(v1) ModelOp Center Terminology

This article lists the common ModelOps terminology that is used within the industry and ModelOp Center software.

 

List of Terminology

ModelOp Center is the the only enterprise-grade ModelOps software, helping large companies organize their enterprise AI efforts.

Term

Definition

Abstraction

The art of replacing specific details about a model with generic ones.

Artificial intelligence (AI)

A computer engineering discipline using mathematical or logic-based techniques to uncover, capture, or code knowledge and sophisticated techniques to arrive at inferences or predictions to solve business problems.

Asset

Any individual component that is used and required during model deployment, such as model source code, schemas, dependencies, serialized objects, training artifacts, etc.

Data drift

The evolution of data over time, potentially introducing previously unseen variety and/or new categories of data.

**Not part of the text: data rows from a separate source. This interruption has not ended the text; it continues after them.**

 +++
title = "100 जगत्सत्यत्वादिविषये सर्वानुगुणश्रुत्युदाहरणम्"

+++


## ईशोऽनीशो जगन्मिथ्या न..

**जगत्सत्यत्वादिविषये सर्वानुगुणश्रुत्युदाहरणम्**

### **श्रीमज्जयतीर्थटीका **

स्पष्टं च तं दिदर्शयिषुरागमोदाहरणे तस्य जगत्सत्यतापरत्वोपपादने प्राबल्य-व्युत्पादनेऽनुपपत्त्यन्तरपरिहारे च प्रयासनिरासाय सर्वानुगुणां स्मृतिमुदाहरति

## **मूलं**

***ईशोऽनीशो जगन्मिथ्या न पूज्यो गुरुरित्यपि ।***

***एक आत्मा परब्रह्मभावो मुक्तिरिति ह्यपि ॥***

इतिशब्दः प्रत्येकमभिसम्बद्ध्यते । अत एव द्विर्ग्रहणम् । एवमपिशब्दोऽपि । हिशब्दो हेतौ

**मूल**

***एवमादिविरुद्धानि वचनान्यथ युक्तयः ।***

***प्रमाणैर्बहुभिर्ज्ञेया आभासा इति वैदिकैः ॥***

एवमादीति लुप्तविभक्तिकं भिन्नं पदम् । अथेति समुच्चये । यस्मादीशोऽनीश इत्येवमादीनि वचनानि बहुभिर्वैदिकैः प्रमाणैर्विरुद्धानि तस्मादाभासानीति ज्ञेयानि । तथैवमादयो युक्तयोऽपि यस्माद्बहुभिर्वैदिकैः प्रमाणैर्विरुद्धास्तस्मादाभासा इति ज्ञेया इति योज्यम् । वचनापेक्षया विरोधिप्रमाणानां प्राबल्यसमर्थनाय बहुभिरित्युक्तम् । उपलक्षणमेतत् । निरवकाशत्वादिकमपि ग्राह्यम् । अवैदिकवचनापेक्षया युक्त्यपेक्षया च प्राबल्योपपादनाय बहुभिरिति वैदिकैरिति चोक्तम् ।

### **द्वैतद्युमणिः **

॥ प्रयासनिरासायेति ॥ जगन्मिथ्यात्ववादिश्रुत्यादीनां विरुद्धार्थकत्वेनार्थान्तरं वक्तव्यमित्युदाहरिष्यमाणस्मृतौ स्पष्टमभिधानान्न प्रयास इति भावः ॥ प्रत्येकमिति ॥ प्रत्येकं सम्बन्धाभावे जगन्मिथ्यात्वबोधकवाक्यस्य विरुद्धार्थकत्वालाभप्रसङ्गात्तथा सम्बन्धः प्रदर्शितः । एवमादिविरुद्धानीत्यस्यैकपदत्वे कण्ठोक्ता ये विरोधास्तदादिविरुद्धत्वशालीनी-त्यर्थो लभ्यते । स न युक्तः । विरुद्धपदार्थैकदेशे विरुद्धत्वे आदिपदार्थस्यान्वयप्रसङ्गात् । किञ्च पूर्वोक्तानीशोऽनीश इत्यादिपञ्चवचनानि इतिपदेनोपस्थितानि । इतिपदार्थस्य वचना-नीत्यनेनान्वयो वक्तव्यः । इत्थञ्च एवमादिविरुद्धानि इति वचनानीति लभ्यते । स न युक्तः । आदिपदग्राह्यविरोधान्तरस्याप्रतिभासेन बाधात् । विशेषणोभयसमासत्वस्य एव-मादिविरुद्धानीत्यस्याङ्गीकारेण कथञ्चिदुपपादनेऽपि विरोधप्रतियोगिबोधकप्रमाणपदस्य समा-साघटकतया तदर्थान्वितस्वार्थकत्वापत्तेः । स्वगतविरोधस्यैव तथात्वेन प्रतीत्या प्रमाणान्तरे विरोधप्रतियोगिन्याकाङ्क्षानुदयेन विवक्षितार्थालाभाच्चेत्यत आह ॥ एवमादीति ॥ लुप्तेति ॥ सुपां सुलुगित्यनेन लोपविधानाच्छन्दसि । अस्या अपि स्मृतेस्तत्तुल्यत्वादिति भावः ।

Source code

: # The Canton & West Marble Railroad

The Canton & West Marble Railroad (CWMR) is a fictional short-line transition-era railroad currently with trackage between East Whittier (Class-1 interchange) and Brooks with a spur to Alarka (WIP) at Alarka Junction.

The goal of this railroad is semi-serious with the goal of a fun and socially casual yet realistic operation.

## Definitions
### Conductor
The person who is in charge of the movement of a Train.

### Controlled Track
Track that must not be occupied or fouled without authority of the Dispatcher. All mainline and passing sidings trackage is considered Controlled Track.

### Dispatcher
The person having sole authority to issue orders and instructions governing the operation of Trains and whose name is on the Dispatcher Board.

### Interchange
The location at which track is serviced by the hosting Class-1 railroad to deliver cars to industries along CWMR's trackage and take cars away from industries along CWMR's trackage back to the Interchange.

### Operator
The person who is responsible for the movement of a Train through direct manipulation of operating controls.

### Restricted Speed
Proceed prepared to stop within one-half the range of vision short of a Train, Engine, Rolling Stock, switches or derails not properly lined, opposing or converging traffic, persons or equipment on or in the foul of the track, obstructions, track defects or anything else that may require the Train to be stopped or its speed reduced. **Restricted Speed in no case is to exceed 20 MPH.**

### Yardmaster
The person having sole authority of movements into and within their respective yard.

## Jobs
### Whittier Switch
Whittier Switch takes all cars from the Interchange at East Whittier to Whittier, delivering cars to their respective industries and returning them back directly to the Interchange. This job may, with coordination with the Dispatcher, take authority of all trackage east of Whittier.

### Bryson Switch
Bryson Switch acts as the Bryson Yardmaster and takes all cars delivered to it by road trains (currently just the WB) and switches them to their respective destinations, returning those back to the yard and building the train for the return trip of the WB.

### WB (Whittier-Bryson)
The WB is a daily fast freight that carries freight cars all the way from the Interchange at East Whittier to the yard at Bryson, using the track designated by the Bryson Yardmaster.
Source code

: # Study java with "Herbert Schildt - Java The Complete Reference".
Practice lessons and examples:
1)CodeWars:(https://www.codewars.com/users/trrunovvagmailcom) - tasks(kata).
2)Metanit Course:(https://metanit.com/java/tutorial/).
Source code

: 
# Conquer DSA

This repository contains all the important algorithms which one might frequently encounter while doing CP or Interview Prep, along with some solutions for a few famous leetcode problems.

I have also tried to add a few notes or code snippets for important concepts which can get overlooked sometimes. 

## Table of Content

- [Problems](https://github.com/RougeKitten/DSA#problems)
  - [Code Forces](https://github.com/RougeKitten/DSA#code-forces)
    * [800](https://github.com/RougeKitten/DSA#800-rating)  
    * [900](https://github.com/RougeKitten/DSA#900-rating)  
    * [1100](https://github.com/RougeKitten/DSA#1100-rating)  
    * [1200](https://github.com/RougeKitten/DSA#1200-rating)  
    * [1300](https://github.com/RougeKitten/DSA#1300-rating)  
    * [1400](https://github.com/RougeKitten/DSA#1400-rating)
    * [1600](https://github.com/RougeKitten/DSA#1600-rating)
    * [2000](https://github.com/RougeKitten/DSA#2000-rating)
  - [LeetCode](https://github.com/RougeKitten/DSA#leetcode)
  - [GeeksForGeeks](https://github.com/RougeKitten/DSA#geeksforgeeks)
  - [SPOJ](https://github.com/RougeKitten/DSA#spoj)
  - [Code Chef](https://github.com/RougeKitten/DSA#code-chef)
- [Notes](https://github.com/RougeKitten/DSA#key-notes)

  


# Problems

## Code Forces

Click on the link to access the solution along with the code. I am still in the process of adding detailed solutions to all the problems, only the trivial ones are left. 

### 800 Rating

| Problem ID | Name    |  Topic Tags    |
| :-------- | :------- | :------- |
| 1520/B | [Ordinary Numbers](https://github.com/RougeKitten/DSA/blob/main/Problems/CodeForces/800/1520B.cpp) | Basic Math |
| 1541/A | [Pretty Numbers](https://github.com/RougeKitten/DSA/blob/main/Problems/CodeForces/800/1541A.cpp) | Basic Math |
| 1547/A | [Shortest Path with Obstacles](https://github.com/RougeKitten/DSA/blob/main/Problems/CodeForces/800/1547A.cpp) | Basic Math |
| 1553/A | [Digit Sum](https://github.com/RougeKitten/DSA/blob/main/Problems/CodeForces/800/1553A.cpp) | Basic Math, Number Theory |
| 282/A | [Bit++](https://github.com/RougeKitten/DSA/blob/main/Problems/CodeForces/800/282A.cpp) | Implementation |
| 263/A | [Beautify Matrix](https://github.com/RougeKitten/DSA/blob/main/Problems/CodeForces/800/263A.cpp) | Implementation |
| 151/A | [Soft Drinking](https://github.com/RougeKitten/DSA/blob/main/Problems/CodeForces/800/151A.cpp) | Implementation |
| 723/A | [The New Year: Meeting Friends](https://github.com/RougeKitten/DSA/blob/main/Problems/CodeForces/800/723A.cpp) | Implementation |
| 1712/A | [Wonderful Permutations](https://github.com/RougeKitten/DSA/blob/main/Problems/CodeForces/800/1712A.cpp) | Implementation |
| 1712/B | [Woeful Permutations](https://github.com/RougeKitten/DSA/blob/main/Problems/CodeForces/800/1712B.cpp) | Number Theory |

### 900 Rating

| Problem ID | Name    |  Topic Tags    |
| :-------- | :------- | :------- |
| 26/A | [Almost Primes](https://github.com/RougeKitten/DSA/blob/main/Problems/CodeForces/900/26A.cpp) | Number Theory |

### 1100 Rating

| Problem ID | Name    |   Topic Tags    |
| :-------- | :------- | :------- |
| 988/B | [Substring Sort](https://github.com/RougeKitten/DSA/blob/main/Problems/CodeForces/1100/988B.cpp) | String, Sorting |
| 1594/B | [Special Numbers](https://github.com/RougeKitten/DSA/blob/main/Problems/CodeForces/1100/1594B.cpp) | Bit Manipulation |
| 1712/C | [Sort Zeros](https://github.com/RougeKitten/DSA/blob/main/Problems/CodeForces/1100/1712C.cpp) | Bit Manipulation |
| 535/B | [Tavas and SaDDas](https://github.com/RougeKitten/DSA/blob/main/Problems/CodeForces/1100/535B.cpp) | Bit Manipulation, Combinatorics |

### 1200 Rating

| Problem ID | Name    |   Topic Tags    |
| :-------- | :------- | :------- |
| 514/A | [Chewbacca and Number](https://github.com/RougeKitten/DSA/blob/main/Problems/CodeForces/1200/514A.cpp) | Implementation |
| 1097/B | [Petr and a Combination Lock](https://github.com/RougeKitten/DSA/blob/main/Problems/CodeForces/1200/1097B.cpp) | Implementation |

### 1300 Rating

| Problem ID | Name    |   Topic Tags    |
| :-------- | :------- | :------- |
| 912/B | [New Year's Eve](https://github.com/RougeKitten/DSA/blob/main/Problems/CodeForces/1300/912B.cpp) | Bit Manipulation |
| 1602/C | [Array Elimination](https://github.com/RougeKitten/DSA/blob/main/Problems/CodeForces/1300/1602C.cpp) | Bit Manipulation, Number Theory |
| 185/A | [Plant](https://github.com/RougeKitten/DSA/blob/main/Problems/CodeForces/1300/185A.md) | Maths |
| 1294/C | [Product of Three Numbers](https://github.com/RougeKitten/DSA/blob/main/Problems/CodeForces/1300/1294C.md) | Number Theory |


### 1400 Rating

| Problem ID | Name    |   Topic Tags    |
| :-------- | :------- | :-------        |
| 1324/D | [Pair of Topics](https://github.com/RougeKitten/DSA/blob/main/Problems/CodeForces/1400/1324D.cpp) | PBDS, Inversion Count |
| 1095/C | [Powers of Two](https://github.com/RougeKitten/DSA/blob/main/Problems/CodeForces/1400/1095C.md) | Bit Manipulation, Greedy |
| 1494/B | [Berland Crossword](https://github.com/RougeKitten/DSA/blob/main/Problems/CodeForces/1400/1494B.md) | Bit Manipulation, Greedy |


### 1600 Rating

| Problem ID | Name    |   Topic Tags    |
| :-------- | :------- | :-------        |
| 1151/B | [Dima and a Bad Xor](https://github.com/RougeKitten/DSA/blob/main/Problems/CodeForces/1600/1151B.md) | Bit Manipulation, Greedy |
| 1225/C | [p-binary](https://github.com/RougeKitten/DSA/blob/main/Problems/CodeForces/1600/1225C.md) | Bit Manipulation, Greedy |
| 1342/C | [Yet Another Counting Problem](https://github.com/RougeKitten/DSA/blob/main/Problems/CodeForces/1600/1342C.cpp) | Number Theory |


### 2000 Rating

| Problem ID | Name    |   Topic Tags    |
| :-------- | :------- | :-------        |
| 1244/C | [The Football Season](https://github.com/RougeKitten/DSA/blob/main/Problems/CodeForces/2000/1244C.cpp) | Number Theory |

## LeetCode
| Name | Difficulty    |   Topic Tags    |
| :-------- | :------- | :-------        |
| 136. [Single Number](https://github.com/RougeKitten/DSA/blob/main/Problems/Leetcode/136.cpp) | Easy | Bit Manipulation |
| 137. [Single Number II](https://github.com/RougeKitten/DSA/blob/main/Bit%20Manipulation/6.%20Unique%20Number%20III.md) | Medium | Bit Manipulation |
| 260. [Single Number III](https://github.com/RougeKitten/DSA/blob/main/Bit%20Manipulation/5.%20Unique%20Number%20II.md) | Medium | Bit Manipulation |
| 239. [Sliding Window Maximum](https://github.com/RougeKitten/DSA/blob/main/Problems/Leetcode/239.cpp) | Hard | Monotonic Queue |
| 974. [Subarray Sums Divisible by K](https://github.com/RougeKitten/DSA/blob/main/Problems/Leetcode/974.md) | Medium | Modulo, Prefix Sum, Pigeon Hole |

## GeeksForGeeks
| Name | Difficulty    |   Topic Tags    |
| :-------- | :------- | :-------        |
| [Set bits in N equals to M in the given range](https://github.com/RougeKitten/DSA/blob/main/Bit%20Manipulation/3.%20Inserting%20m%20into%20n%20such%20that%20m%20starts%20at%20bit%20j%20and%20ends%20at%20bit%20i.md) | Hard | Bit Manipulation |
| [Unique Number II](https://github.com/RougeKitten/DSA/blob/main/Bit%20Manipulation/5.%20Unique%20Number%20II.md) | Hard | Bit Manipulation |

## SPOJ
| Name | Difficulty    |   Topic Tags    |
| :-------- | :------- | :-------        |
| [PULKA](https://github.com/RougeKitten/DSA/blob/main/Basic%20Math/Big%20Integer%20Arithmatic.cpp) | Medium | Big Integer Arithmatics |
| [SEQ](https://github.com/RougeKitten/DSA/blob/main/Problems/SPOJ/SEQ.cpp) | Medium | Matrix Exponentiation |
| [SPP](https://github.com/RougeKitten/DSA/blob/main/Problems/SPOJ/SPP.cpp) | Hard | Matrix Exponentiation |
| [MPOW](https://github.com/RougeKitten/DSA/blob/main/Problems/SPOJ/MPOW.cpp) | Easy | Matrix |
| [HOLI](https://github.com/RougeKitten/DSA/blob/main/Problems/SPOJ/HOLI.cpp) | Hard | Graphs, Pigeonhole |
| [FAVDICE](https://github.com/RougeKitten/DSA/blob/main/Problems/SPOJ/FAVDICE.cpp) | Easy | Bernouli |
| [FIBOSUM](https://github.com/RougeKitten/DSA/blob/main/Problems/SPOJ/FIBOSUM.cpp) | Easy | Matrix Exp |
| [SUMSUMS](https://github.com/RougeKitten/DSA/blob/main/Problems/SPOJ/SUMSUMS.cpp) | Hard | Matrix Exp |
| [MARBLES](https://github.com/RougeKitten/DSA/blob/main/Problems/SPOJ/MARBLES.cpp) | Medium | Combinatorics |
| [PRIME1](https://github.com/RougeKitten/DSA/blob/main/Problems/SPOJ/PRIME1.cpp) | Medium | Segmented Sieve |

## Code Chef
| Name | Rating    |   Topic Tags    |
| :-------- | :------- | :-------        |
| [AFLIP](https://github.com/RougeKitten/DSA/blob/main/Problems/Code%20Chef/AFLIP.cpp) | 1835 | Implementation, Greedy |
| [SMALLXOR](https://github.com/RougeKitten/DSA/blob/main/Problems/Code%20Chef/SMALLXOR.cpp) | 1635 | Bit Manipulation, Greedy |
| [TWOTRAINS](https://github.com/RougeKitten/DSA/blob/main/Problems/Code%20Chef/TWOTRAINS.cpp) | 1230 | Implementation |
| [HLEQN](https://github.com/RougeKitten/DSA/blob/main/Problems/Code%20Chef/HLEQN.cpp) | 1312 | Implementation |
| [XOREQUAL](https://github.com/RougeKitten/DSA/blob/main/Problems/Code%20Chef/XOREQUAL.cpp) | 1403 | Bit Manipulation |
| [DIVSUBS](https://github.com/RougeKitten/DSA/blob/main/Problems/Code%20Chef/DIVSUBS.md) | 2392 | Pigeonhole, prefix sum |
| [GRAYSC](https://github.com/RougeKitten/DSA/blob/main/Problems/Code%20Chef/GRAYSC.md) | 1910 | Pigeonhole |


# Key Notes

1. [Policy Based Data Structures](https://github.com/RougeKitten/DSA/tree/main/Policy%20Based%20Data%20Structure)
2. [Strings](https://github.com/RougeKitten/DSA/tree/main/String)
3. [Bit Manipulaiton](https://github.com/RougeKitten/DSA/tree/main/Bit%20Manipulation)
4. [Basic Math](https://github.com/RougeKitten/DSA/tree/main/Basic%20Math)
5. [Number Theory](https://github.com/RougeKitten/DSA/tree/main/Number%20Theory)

Deployment (aka Productionization)

The process of making a model available for use by the business.

Enterprise AI

Enterprise AI encompasses the end-to-end business processes by which organizations incorporate AI into 24x7 business functions that are accountable, manageable and governable at enterprise scale.

Governance

The management and mitigation of model risk to provide full transparency and auditability of all models across the enterprise.

Inferences

Descriptions of the relationship between the independent variables and the outcomes in a data set.

Interpretability

The ability of a human to retrace how a model generates its inferences or predictions.

Lineage

All human and system interactions (code changes, testing, promotions, approvals, etc) that have occurred throughout a model’s entire life cycle.

Machine learning (ML)

A subset of AI that uses algorithms to parse data, capture knowledge, and develop predictions or determinations. ML models are first trained on data sets; then, once in production, use a closed-loop process to “learn” from experience and improve the accuracy of their predictions or determinations. Some ML models are both complex and opaque, making it difficult to explain how the models arrive at specific predictions or determinations.

Model

A set of code that represents functions, actions, and predictions important to the business.

Model debt

The implied cost of undeployed models and/or models deployed without proper monitoring and governance.

Model decay

A change in model performance that makes it less accurate in its inferences or predictions.

Model life cycle (MLC)

A model's journey from creation through testing, deployment, monitoring, iteration, and retirement.

ModelOps

The key strategic capability for operationalizing enterprise AI. ModelOps encompasses the systems and processes that streamline the deployment, monitoring, governance, and continuous improvement of data science models, but its fundamental role is to improve business results.

Monitoring

The act of observing statistical, technical, and ethical aspects of a model's performance in operation.

Predictions

Descriptions of the relationship between the independent variables and the outcomes in a data set which are used to estimate outcomes for new data points.

Schema

The definition of a model’s expected data inputs or outputs expressed in a standard way.

Shadow AI

The implied cost and risk of deployment of AI initiatives and models in production with no accountability to IT or governance organizations. It is expected to be the biggest risk to effective and ethical decision.

Training

Tuning model parameters to optimize performance on a particular data set, with the typical output being a trained model artifact.